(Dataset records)
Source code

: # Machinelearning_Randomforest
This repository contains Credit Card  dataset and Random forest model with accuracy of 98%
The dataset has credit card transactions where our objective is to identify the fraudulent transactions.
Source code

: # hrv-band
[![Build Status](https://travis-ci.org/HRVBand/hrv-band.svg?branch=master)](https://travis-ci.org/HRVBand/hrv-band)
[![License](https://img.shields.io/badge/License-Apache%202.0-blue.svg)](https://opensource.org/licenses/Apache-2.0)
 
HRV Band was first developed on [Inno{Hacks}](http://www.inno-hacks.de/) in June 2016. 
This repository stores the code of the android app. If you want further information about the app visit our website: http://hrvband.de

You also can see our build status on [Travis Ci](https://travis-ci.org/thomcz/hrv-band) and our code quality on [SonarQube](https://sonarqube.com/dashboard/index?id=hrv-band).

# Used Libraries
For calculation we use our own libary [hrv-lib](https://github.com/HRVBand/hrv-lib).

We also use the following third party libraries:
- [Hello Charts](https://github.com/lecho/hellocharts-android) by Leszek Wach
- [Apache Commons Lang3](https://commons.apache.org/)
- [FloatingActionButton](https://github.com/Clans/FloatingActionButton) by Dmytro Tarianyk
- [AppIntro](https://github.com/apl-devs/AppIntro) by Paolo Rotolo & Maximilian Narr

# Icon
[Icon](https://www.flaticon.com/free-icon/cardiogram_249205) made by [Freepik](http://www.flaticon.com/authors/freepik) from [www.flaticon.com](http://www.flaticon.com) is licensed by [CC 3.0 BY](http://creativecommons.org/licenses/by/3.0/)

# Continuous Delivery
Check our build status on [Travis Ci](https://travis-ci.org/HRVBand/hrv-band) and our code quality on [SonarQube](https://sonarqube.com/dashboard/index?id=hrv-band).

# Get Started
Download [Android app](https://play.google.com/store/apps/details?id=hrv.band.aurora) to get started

## REQUIREMENT
All lines above that contain the word "Apache" are to be copied.

## RESULT OF THE TASK
[![License](https://img.shields.io/badge/License-Apache%202.0-blue.svg)](https://opensource.org/licenses/Apache-2.0)
- [Apache Commons Lang3](https://commons.apache.org/)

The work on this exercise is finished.